Discussion Questions:

1. How does China continuing to undervalue its currency threaten the industrial economies of its largest trading partners?
2. What is China’s purpose for maintaining the low value of the RMB relative to the currencies of other nations?
3. What would be a unilateral protectionist measure an Obama administration may advocate if the WTO refuses to take action against China’s currency manipulations? How would you advise president-elect Obama on the issue of whether to take protectionist action against China in the context of the current economic crisis in America?

Oct 20 2009

## Would a soda tax make Americans better off?

Econ professor and blogger Tim Haab has posted a great story on market failure, efficiency and corrective taxes at his blog, Environmental Economics: I love when someone else does my work for me.

With appreciation, I re-post his blog here in its entirety.
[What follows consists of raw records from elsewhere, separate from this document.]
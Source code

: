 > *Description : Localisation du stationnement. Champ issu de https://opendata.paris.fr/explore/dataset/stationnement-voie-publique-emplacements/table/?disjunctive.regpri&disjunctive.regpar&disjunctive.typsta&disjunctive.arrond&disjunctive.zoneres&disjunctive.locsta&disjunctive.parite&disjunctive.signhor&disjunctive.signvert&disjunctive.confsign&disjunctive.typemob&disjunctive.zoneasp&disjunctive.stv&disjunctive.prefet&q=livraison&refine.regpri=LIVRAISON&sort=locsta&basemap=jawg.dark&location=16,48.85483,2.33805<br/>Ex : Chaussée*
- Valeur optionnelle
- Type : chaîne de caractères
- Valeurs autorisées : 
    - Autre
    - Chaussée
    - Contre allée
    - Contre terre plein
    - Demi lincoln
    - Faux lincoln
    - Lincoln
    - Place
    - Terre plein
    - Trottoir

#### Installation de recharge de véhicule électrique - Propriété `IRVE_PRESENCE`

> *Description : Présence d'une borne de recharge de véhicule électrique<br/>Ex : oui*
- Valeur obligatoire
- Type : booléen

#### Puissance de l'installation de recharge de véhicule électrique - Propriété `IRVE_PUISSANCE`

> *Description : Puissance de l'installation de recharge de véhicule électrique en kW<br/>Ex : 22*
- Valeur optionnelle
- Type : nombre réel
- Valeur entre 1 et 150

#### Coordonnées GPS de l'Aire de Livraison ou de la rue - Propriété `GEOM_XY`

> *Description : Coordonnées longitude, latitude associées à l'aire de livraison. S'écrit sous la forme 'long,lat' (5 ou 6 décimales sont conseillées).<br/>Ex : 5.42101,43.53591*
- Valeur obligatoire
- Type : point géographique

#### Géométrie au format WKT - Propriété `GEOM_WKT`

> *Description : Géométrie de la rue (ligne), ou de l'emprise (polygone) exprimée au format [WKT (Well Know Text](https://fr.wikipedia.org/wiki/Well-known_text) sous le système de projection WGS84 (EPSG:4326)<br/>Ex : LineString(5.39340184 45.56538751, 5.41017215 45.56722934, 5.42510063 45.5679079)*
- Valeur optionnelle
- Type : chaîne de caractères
Tim’s “Questions to consider” are perfect for IB and AP Econ students to answer in their Market Failure unit. Read and answer Tim’s discussion questions in the comments:

Today’s Econ 101 topic–actually AED Economics 200 but same diff–the deadweight loss from taxes in otherwise well-functioning markets. In my neverending–futile?–attempt to stay current, I plan to use this example from today’s Wall Street Journal:

Senate leaders are considering new federal taxes on soda and other sugary drinks to help pay for an overhaul of the nation’s health-care system.

The taxes would pay for only a fraction of the cost to expand health-insurance coverage to all Americans and would face strong opposition from the beverage industry. They also could spark a backlash from consumers who would have to pay several cents more for a soft drink.

The Center for Science in the Public Interest, a Washington-based watchdog group that pressures food companies to make healthier products, plans to propose a federal excise tax on soda, certain fruit drinks, energy drinks, sports drinks and ready-to-drink teas. It would not include most diet beverages. Excise taxes are levied on goods and manufacturers typically pass them on to consumers.

The Congressional Budget Office, which is providing lawmakers with cost estimates for each potential change in the health overhaul, included the option in a broad report on health-system financing in December. The office estimated that adding a tax of three cents per 12-ounce serving to these types of sweetened drinks would generate \$24 billion over the next four years. So far, lawmakers have not indicated how big a tax they are considering.

Proponents of the tax cite research showing that consuming sugar-sweetened drinks can lead to obesity, diabetes and other ailments. They say the tax would lower consumption, reduce health problems and save medical costs. At least a dozen states already have some type of taxes on sugary beverages, said Michael Jacobson, executive director of the Center for Science in the Public Interest.

Questions to consider:

1. How do you reconcile the seemingly conflicting goals of reducing soda consumption and raising revenues to pay for health care?
2. Which effect do you expect to dominate: reduction in quantity demanded due to higher prices or increased revenue from higher prices?
3. Assuming the market for sodas (pop around here) is currently working efficiently, what effect do you expect a new tax to have on consumer well-being, producer well-being, government revenue and total social welfare?
4. What role do the elasticity of demand and elasticity of supply play in your answers to 1,2 and 3?